Sourdough wraps

These are both fun to make and delicious. The first ingredient is some sourdough starter so if you haven’t already prepared a starter, then head over to ‘get your starter started‘.

These started life as my attempt to make injera bread – an Ethiopian flatbread made using a fermented dough from a grain called Teff. While these are somewhat different, they are a good substitute and are very versatile. Large injera bread are eaten with Doro Wat; the spicy stew is poured on top of the bread and then bits ripped off and dipped in the sauce. We like eating them that way but also enjoy using them as wraps for lunch. The measurements here will make about 8 wraps.

Ingredients

Scoop out about 2 tablespoons of your starter into a bowl and add 100ml of the water.

Mix together and add 50g of the flour. These need to be combined to form a smooth paste I use a whisk to ensure the starter is fully incorporated.

Add the rest of the water (200ml) and mix to a thin cream-like consistency and add the rest of the flour (250g) and the salt.
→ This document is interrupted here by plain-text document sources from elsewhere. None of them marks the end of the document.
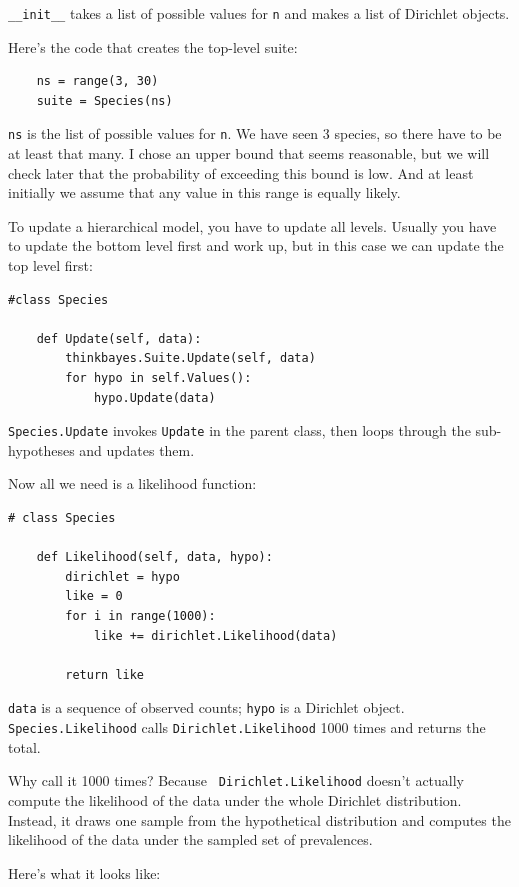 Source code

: \documentclass[12pt]{book}
\begin{document}
\verb"__init__" takes a list of possible values for {\tt n} and
makes a list of Dirichlet objects.

Here's the code that creates the top-level suite:

\begin{verbatim}
    ns = range(3, 30)
    suite = Species(ns)
\end{verbatim}

{\tt ns} is the list of possible values for {\tt n}.  We have seen 3
species, so there have to be at least that many.  I chose an upper
bound that seems reasonable, but we will check later that the
probability of exceeding this bound is low.  And at least initially
we assume that any value in this range is equally likely.

To update a hierarchical model, you have to update all levels.
Usually you have to update the bottom
level first and work up, but in this case we can
update the top level first:

\begin{verbatim}
#class Species

    def Update(self, data):
        thinkbayes.Suite.Update(self, data)
        for hypo in self.Values():
            hypo.Update(data)
\end{verbatim}

{\tt Species.Update} invokes {\tt Update} in the parent class,
then loops through the sub-hypotheses and updates them.

Now all we need is a likelihood function:

\begin{verbatim}
# class Species

    def Likelihood(self, data, hypo):
        dirichlet = hypo
        like = 0
        for i in range(1000):
            like += dirichlet.Likelihood(data)

        return like
\end{verbatim}

{\tt data} is a sequence of
observed counts; {\tt hypo} is a Dirichlet object.
{\tt Species.Likelihood} calls
{\tt Dirichlet.Likelihood} 1000 times and returns the total.

Why call it 1000 times?  Because {\tt
  Dirichlet.Likelihood} doesn't actually compute the likelihood of the
data under the whole Dirichlet distribution.  Instead, it draws one
sample from the hypothetical distribution and computes the likelihood
of the data under the sampled set of prevalences.

Here's what it looks like:
\end{document}
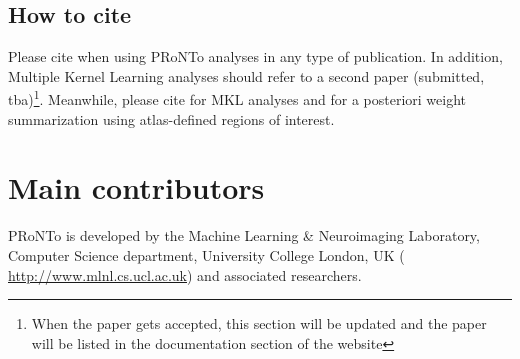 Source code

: \subsection{How to cite}
Please cite \cite{Schrouff2013} when using PRoNTo analyses in any type of publication. In addition, Multiple Kernel Learning analyses should refer to a second paper (submitted, tba)\footnote{When the paper gets accepted, this section will be updated and the paper will be listed in the documentation section of the website}. Meanwhile, please cite \cite{Schrouff2014} for MKL analyses and \cite{Schrouff2013a} for a posteriori weight summarization using atlas-defined regions of interest. 

\section{Main contributors}
PRoNTo is  developed by the Machine Learning \& Neuroimaging Laboratory, Computer Science department, University College London, UK (\url{ http://www.mlnl.cs.ucl.ac.uk}) and associated researchers.

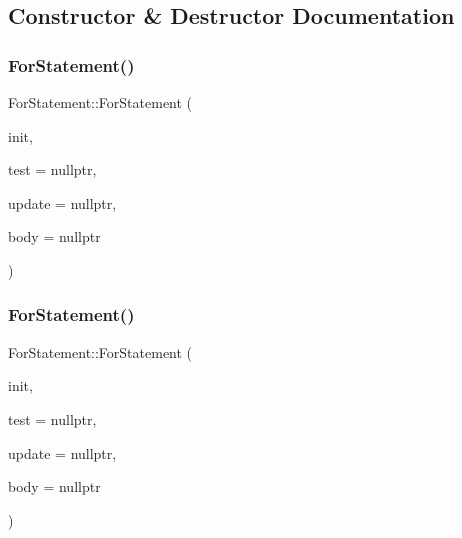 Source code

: \subsection{Constructor \& Destructor Documentation}
\mbox{\label{struct_for_statement_ac6f0bfa1c5a48bcf2ed048639e13cd16}} 
\subsubsection{\texorpdfstring{For\+Statement()}{ForStatement()}\hspace{0.1cm}{\footnotesize\ttfamily [1/2]}}
{\footnotesize\ttfamily For\+Statement\+::\+For\+Statement (\begin{DoxyParamCaption}\item[{\hyperlink{struct_variable_declaration_list}{Variable\+Declaration\+List} $\ast$}]{init,  }\item[{\hyperlink{struct_expression}{Expression} $\ast$}]{test = {\ttfamily nullptr},  }\item[{\hyperlink{struct_expression}{Expression} $\ast$}]{update = {\ttfamily nullptr},  }\item[{\hyperlink{struct_statement}{Statement} $\ast$}]{body = {\ttfamily nullptr} }\end{DoxyParamCaption})\hspace{0.3cm}{\ttfamily [inline]}}

\mbox{\label{struct_for_statement_af8cebdc0b96c9bb9bc7df08e273d3f81}} 
\subsubsection{\texorpdfstring{For\+Statement()}{ForStatement()}\hspace{0.1cm}{\footnotesize\ttfamily [2/2]}}
{\footnotesize\ttfamily For\+Statement\+::\+For\+Statement (\begin{DoxyParamCaption}\item[{\hyperlink{struct_expression}{Expression} $\ast$}]{init,  }\item[{\hyperlink{struct_expression}{Expression} $\ast$}]{test = {\ttfamily nullptr},  }\item[{\hyperlink{struct_expression}{Expression} $\ast$}]{update = {\ttfamily nullptr},  }\item[{\hyperlink{struct_statement}{Statement} $\ast$}]{body = {\ttfamily nullptr} }\end{DoxyParamCaption})\hspace{0.3cm}{\ttfamily [inline]}}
Mix these together until you have a thick uniform batter.

Cover this and leave for at least an hour – maybe two (or longer). After a while, the mixture will have risen and become bubbly.

It is now ready for cooking. Use a heavy-based frying pan over a medium heat. It doesn’t need oil, but I do wipe a little over the pan with kitchen paper. If you use too much oil you will find it difficult to spread the batter. Once the mixture cooks, it releases from the pan. Place about 2 tablespoons of the batter into the centre of the pan.

Using the back of the spoon, spread the mixture out until it covers the base of the pan. Keep spreading as the batter cooks.

Once the batter ‘sets’ and changes colour, the wrap can be turned over using a spatula.

Cook briefly on the other side until the surface is just starting to colour.

As you cook the wraps they can be placed on a baking tray in the oven to keep warm. Stacking them keeps them flexible.

Either use them as wraps for a tasty lunch or combine with Doro Wat for a delicious Ethiopian inspired meal. Yum.